Optimists say that by the turn of the Century the Channel tunnel may have insufficient capacity for the 15 million tons of freight that could pass through it.
This is eight times the tonnage carried by the present service, which relies on special ferries to carry rail wagons across the Channel. It is also more than twice British Rail's immediate objective of 6 million tons.
Promoters of rail freight are concentrating on high-value traffic, such as motor parts, to maximise revenue.
Plans are being formulated to provide a service from the tunnel to Holyhead, and thence to Ireland, that would allow the carriage of lorries mounted on specially built, low-loading wagons. This would involve expenditure of up to pounds 100m on enlarging tunnels and raising bridges along the route from the Channel tunnel, but would be a big step in removing lorry traffic from British roads.
It is expected that the planners will seek assistance from Brussels since the improvements would have a dramatic effect on transport links between Ireland and the Continent. In particular, it would greatly help the railways to serve factories without direct rail links, since the lorries would simply drive off the train.
At the moment, such 'intermodal' links are constrained by the severe limits on the height and width of freight loads by much of Britain's Victorian railway system.
To compete with road transport, BR and its continental partners are having to promise extremely quick guaranteed journey times - 28 hours from London to Milan, for example. Without such guarantees it would be impossible to sell to retail chains needing to transport perishable food, and to motor manufacturers, now operating a just- in-time production chain.
Rail freight is also having to compete on price - a concept that is totally new to the historic railways practice of quoting a standard rate which is based on the length of the journey.
Many contracts cannot be signed until Eurotunnel gives British Rail an exact starting date. Originally scheduled for 14 March, this has now been postponed for a few weeks. Never the less, two large contracts for daily trainloads have already been signed by BR's Railfreight subsidiary.

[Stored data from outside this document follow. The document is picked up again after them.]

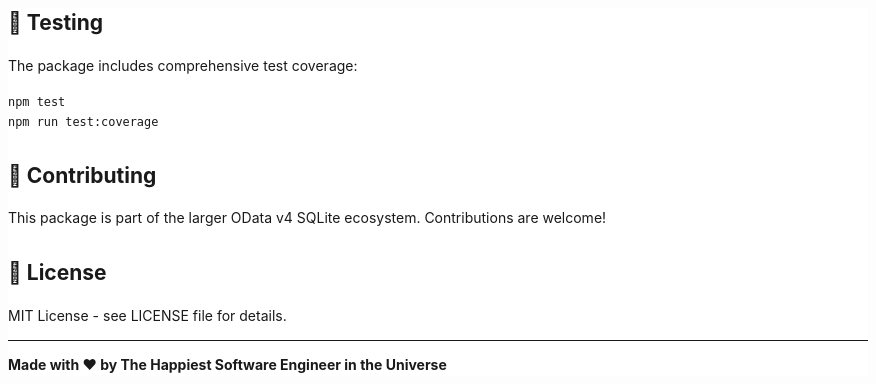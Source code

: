 ## 🎯 Testing

The package includes comprehensive test coverage:

```bash
npm test
npm run test:coverage
```

## 🤝 Contributing

This package is part of the larger OData v4 SQLite ecosystem. Contributions are welcome!

## 📄 License

MIT License - see LICENSE file for details.

---

**Made with ❤️ by The Happiest Software Engineer in the Universe**
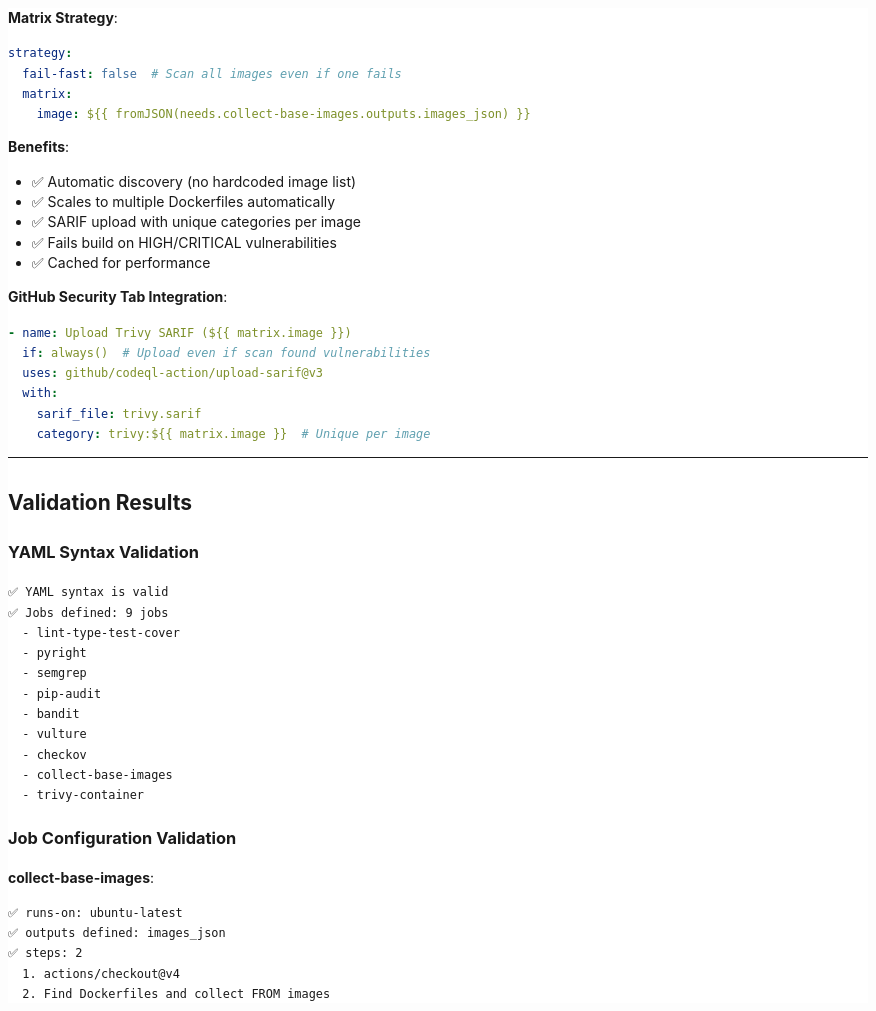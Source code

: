 **Matrix Strategy**:
```yaml
strategy:
  fail-fast: false  # Scan all images even if one fails
  matrix:
    image: ${{ fromJSON(needs.collect-base-images.outputs.images_json) }}
```

**Benefits**:
- ✅ Automatic discovery (no hardcoded image list)
- ✅ Scales to multiple Dockerfiles automatically
- ✅ SARIF upload with unique categories per image
- ✅ Fails build on HIGH/CRITICAL vulnerabilities
- ✅ Cached for performance

**GitHub Security Tab Integration**:
```yaml
- name: Upload Trivy SARIF (${{ matrix.image }})
  if: always()  # Upload even if scan found vulnerabilities
  uses: github/codeql-action/upload-sarif@v3
  with:
    sarif_file: trivy.sarif
    category: trivy:${{ matrix.image }}  # Unique per image
```

---

## Validation Results

### YAML Syntax Validation
```
✅ YAML syntax is valid
✅ Jobs defined: 9 jobs
  - lint-type-test-cover
  - pyright
  - semgrep
  - pip-audit
  - bandit
  - vulture
  - checkov
  - collect-base-images
  - trivy-container
```

### Job Configuration Validation

**collect-base-images**:
```
✅ runs-on: ubuntu-latest
✅ outputs defined: images_json
✅ steps: 2
  1. actions/checkout@v4
  2. Find Dockerfiles and collect FROM images
```
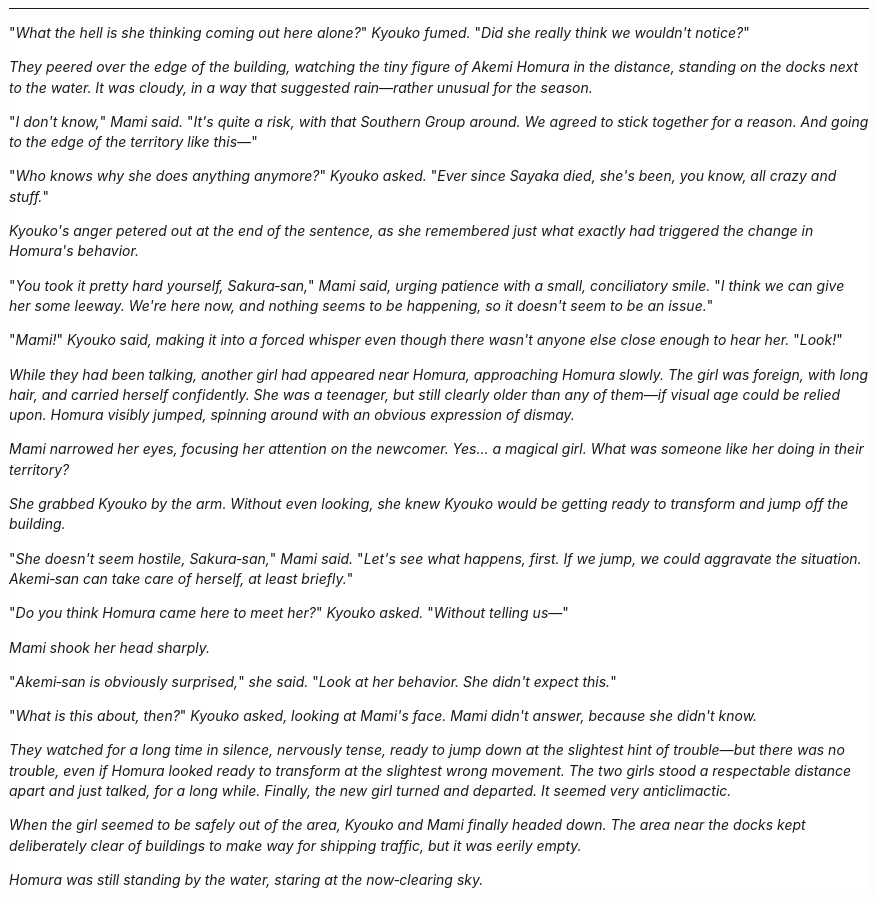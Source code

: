***

"*What the hell is she thinking coming out here alone?*" *Kyouko fumed.* "*Did she really think we wouldn't notice?*"

*They peered over the edge of the building, watching the tiny figure of Akemi Homura in the distance, standing on the docks next to the water. It was cloudy, in a way that suggested rain—rather unusual for the season.*

"*I don't know,*" *Mami said.* "*It's quite a risk, with that Southern Group around. We agreed to stick together for a reason. And going to the edge of the territory like this—*"

"*Who knows why she does anything anymore?*" *Kyouko asked.* "*Ever since Sayaka died, she's been, you know, all crazy and stuff.*"

*Kyouko's anger petered out at the end of the sentence, as she remembered just what exactly had triggered the change in Homura's behavior.*

"*You took it pretty hard yourself, Sakura‐san,*" *Mami said, urging patience with a small, conciliatory smile.* "*I think we can give her some leeway. We're here now, and nothing seems to be happening, so it doesn't seem to be an issue.*"

"*Mami!*" *Kyouko said, making it into a forced whisper even though there wasn't anyone else close enough to hear her.* "*Look!*"

*While they had been talking, another girl had appeared near Homura, approaching Homura slowly. The girl was foreign, with long hair, and carried herself confidently. She was a teenager, but still clearly older than any of them—if visual age could be relied upon. Homura visibly jumped, spinning around with an obvious expression of dismay.*

*Mami narrowed her eyes, focusing her attention on the newcomer. Yes… a magical girl. What was someone like her doing in their territory?*

*She grabbed Kyouko by the arm. Without even looking, she knew Kyouko would be getting ready to transform and jump off the building.*

"*She doesn't seem hostile, Sakura‐san,*" *Mami said.* "*Let's see what happens, first. If we jump, we could aggravate the situation. Akemi‐san can take care of herself, at least briefly.*"

"*Do you think Homura came here to meet her?*" *Kyouko asked.* "*Without telling us—*"

*Mami shook her head sharply.*

"*Akemi‐san is obviously surprised,*" *she said.* "*Look at her behavior. She didn't expect this.*"

"*What is this about, then?*" *Kyouko asked, looking at Mami's face. Mami didn't answer, because she didn't know.*

*They watched for a long time in silence, nervously tense, ready to jump down at the slightest hint of trouble—but there was no trouble, even if Homura looked ready to transform at the slightest wrong movement. The two girls stood a respectable distance apart and just talked, for a long while. Finally, the new girl turned and departed. It seemed very anticlimactic.*

*When the girl seemed to be safely out of the area, Kyouko and Mami finally headed down. The area near the docks kept deliberately clear of buildings to make way for shipping traffic, but it was eerily empty.*

*Homura was still standing by the water, staring at the now‐clearing sky.*
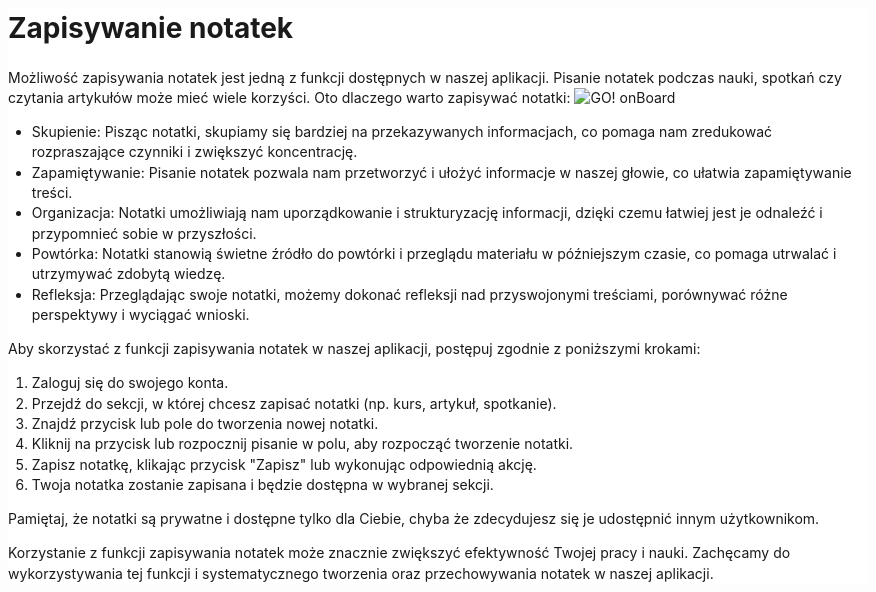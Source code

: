 # Zapisywanie notatek

Możliwość zapisywania notatek jest jedną z funkcji dostępnych w naszej aplikacji. Pisanie notatek podczas nauki, spotkań czy czytania artykułów może mieć wiele korzyści. Oto dlaczego warto zapisywać notatki:
![GO! onBoard](/Readme/notatka.png)
- Skupienie: Pisząc notatki, skupiamy się bardziej na przekazywanych informacjach, co pomaga nam zredukować rozpraszające czynniki i zwiększyć koncentrację.
- Zapamiętywanie: Pisanie notatek pozwala nam przetworzyć i ułożyć informacje w naszej głowie, co ułatwia zapamiętywanie treści.
- Organizacja: Notatki umożliwiają nam uporządkowanie i strukturyzację informacji, dzięki czemu łatwiej jest je odnaleźć i przypomnieć sobie w przyszłości.
- Powtórka: Notatki stanowią świetne źródło do powtórki i przeglądu materiału w późniejszym czasie, co pomaga utrwalać i utrzymywać zdobytą wiedzę.
- Refleksja: Przeglądając swoje notatki, możemy dokonać refleksji nad przyswojonymi treściami, porównywać różne perspektywy i wyciągać wnioski.

Aby skorzystać z funkcji zapisywania notatek w naszej aplikacji, postępuj zgodnie z poniższymi krokami:

1. Zaloguj się do swojego konta.
2. Przejdź do sekcji, w której chcesz zapisać notatki (np. kurs, artykuł, spotkanie).
3. Znajdź przycisk lub pole do tworzenia nowej notatki.
4. Kliknij na przycisk lub rozpocznij pisanie w polu, aby rozpocząć tworzenie notatki.
5. Zapisz notatkę, klikając przycisk "Zapisz" lub wykonując odpowiednią akcję.
6. Twoja notatka zostanie zapisana i będzie dostępna w wybranej sekcji.

Pamiętaj, że notatki są prywatne i dostępne tylko dla Ciebie, chyba że zdecydujesz się je udostępnić innym użytkownikom.

Korzystanie z funkcji zapisywania notatek może znacznie zwiększyć efektywność Twojej pracy i nauki. Zachęcamy do wykorzystywania tej funkcji i systematycznego tworzenia oraz przechowywania notatek w naszej aplikacji.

The first is a three-year contract to carry Rover cars to Italy. The second contract, which is to start in August, is with the Spanish carrier Transfesa to transport automotive components from Ford's factory in Valencia to Dagenham.
This promising prospect contrasts with the uncertainties surrounding the other two services that will run through the tunnel. Le Shuttle, the service taking cars and lorries under the Channel in specially built wagons, will face tough competition from the ferry operators.
The direct passenger services from London to Paris and Brussels will undoubtedly be popular and profitable. Never the less, doubts remain over the capacity of BR's tracks to cope with the additional traffic during evening peak hours. In the early evening, travelling times could be up to 25 minutes slower than the normal three-hour journey from the new terminal at Waterloo to the Gare du Nord. This is because the international trains will be running between commuter trains, many of them made up of increasingly unreliable 30-year- old rolling stock.
The original plans for tunnel freight traffic meant that all the freight was to travel via a marshalling yard at Willesden in north-west London. But once this policy was abandoned, the way was opened to develop a network of freight terminals throughout Britain. By now, half a dozen are either open or in development in the Midlands, in northern England and in Glasgow (the latest development, at Wakefield in West Yorkshire, was announced last week). The French have also developed special terminals at such key points as Avignon and Perpignan near the Spanish frontier, which will be served by regular daily trains carrying a mixture of freight containers.
The only cloud is the late delivery of the special Type 92 locomotives developed by Brush to run over three different types of electrified track in France and Britain.
As a consequence, freight will initially have to be hauled by French locomotives through the tunnel to Dollonds Moor in Kent before being transferred to diesel locomotives for the onward journey to their final destination in Britain. However, the first Brush locomotives are now being tested, and the whole fleet should be in action before the end of the year.